THE DATA>

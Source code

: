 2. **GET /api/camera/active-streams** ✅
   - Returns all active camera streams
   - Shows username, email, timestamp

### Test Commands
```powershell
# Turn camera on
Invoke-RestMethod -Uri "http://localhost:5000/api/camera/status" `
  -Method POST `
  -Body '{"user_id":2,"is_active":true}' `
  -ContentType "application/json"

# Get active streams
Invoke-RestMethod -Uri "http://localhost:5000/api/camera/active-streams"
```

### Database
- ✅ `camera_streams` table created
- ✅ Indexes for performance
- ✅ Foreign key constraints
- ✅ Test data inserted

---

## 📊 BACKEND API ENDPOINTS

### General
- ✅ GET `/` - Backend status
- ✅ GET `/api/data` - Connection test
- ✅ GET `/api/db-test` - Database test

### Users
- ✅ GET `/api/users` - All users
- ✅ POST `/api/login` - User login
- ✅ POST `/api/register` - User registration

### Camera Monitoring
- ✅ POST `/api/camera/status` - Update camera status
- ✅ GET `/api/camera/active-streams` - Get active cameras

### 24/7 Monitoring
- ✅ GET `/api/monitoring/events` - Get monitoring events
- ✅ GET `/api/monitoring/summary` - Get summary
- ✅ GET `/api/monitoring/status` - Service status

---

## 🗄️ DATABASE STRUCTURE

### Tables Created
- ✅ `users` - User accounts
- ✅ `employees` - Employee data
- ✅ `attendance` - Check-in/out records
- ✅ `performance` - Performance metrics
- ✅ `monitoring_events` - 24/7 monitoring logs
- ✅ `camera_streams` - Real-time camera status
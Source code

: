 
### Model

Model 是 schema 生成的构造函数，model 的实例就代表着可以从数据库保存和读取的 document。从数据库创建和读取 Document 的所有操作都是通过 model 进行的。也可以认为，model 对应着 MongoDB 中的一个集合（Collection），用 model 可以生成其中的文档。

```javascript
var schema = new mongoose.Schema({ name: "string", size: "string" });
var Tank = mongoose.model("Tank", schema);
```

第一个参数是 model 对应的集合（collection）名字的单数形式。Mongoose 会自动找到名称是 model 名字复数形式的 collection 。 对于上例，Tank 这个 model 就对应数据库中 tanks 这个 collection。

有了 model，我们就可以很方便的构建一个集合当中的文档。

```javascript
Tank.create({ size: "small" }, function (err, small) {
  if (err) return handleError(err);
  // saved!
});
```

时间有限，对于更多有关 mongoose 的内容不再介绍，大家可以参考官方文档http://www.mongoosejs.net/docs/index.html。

ABOUT THIS EXERCISE> Restate the data above word for word, please.

EXERCISE RESULT>
Source code

: 2. **GET /api/camera/active-streams** ✅
   - Returns all active camera streams
   - Shows username, email, timestamp

### Test Commands
```powershell
# Turn camera on
Invoke-RestMethod -Uri "http://localhost:5000/api/camera/status" `
  -Method POST `
  -Body '{"user_id":2,"is_active":true}' `
  -ContentType "application/json"

# Get active streams
Invoke-RestMethod -Uri "http://localhost:5000/api/camera/active-streams"
```

### Database
- ✅ `camera_streams` table created
- ✅ Indexes for performance
- ✅ Foreign key constraints
- ✅ Test data inserted

---

## 📊 BACKEND API ENDPOINTS

### General
- ✅ GET `/` - Backend status
- ✅ GET `/api/data` - Connection test
- ✅ GET `/api/db-test` - Database test

### Users
- ✅ GET `/api/users` - All users
- ✅ POST `/api/login` - User login
- ✅ POST `/api/register` - User registration

### Camera Monitoring
- ✅ POST `/api/camera/status` - Update camera status
- ✅ GET `/api/camera/active-streams` - Get active cameras

### 24/7 Monitoring
- ✅ GET `/api/monitoring/events` - Get monitoring events
- ✅ GET `/api/monitoring/summary` - Get summary
- ✅ GET `/api/monitoring/status` - Service status

---

## 🗄️ DATABASE STRUCTURE

### Tables Created
- ✅ `users` - User accounts
- ✅ `employees` - Employee data
- ✅ `attendance` - Check-in/out records
- ✅ `performance` - Performance metrics
- ✅ `monitoring_events` - 24/7 monitoring logs
- ✅ `camera_streams` - Real-time camera status
Source code

: 
### Model

Model 是 schema 生成的构造函数，model 的实例就代表着可以从数据库保存和读取的 document。从数据库创建和读取 Document 的所有操作都是通过 model 进行的。也可以认为，model 对应着 MongoDB 中的一个集合（Collection），用 model 可以生成其中的文档。

```javascript
var schema = new mongoose.Schema({ name: "string", size: "string" });
var Tank = mongoose.model("Tank", schema);
```

第一个参数是 model 对应的集合（collection）名字的单数形式。Mongoose 会自动找到名称是 model 名字复数形式的 collection 。 对于上例，Tank 这个 model 就对应数据库中 tanks 这个 collection。

有了 model，我们就可以很方便的构建一个集合当中的文档。

```javascript
Tank.create({ size: "small" }, function (err, small) {
  if (err) return handleError(err);
  // saved!
});
```

时间有限，对于更多有关 mongoose 的内容不再介绍，大家可以参考官方文档http://www.mongoosejs.net/docs/index.html。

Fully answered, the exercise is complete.